Ok, we can say the way that I followed works at 99% (I have number problem) but I would like to use directly Sort(). How can I create a custom sorting filter for the parameter <Animal Name= and Group= leaving there any strings without <Animal Name=?

By the way, when I sort in my current way, I see a problem. The data with numbers don't follow a grammar order rule, so I get Horse1, Horse10 and Horse2 instead as I would like to get: Horse1, Horse2 and Horse10.

How can I fix this last problem?

Thanks in advance

The output is something like this:

<some data>
  <some data else>
</some data>
<Animal>,
  <Animal Name="Eagle" Group="Bird 1" Colour="Brown" />
  <Animal Name="Falcon" Group="Bird 1" Colour="Brown" />
  <Animal Name="Duck" Group="Bird 2" Colour="White" />
  <Animal Name="Dog2" Group="Canidae" Colour="Black" />
  <Animal Name="Dog20" Group="Canidae" Colour="Black" />
  <Animal Name="Horse1" Group="Equidae" Colour="Black" />
  <Animal Name="Horse2" Group="Equidae" Colour="White" />
  <Animal Name="Horse10" Group="Equidae" Colour="White" />
  <Animal Name="Zebra" Group="Equidae" Colour="Black and White" />
  <Animal Name="Cat" Group="Feline" Colour="Various" />
  <Animal Name="Lion" Group="Feline" Colour="Brown" />
  <Animal Name="Shark" Group="Fish" Colour="Gray" /> 
  <Animal Name="Tuna" Group="Fish" Colour="Gray"  />
  <Animal Name="Mouse" Group="Rodent" Colour="Brown" />
</Animal> />
<some other data>
  <bla bla bla>
</some other data>
  • 3
    It seems your input data is _nearly_ valid XML. Is it possible to work with the XML directly and use an XML parser rather than individual string lines? – gunr2171 Apr 11 '23 at 14:02
  • 1
    If you cast your strings to valid xml, you can use XElement to convert them to an object and extract attribute values for sorting manipulations.
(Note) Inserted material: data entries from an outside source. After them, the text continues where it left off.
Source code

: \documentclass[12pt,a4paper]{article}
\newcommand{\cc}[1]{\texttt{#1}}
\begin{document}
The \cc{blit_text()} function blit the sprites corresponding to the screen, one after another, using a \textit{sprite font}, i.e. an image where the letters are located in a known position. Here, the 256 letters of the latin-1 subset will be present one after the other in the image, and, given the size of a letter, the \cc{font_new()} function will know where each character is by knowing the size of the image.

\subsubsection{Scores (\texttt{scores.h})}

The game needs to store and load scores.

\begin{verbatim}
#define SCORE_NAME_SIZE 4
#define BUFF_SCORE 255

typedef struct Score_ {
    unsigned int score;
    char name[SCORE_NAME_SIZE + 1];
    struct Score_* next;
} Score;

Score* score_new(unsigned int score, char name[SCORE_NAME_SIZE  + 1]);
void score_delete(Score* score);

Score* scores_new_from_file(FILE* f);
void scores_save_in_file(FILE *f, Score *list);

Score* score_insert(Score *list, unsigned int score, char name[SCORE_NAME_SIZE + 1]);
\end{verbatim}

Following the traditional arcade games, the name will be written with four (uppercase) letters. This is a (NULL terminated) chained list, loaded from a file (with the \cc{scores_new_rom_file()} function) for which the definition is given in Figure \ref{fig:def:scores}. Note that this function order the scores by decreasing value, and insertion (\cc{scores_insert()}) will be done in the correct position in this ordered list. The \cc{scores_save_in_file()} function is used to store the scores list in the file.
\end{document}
Another way is to use regex. – Maxim Apr 11 '23 at 14:04
  • 2
    @Maxim I'd _never_ recommend using regex to parse XML/HTML, as it has been [famously documented](https://stackoverflow.com/a/1732454/1043380) – gunr2171 Apr 11 '23 at 14:05
  • 1
    Whilst this is a trivial example, your post would be improved by providing the specific output you are requesting – Chris Schaller Apr 11 '23 at 14:06
  • 1
    @gunr2171 Yes, in effect it's an XML file. At the beginning, I should add some data only, and I follow this way that at this time it's tricky for sorting, I will follow this way – orecchione bruno Apr 11 '23 at 14:47
  • @Chris Schaller I added the output that I would like to get – orecchione bruno Apr 11 '23 at 15:06

2 Answers2

3

To sort horse10 after horse2, see natural sort order in c#. You can use the same sorting the windows uses by calling a native function, and wrapping this in a IComparer:

[DllImport("shlwapi.dll", CharSet = CharSet.Unicode)]
private static extern int StrCmpLogicalW(string psz1, string psz2);

However, trying to sort strings like this without actually parsing them seem very fragile. Since the data seem to be kind of XML I would suggest using some type of xml parsing to convert it into a list of objects. You can then use LINQ .OrderBy(...) and .ThenBy(...) if you want to sort the objects according to multiple properties.

JonasH
  • 28,608
  • 2
  • 10
  • 23
  • 1
    You are right, it's an XML file, I will follow your suggestion, to order the XML – orecchione bruno Apr 11 '23 at 14:47
  • 1
    Your answer on importing a built in sort order is from 2009....surely .net has implemented something comparable since then, right? It just sounds wild to need to import an *OS specific* algo in .NET which is now cross platform – Narish Apr 11 '23 at 15:28
  • Full agreement that parsing the XML is the way to go though – Narish Apr 11 '23 at 15:29
  • @Narish As far as I know there is no natural sorting built into any version of .net. But there are libraries available if you prefer that. – JonasH Apr 12 '23 at 06:30
2

From a purely sorting perspective, the problem with this request is that you are asking to sort only a sub-set of the items in the list by multiple dimensions but wish to maintain the general position of that sub-set within the larger set.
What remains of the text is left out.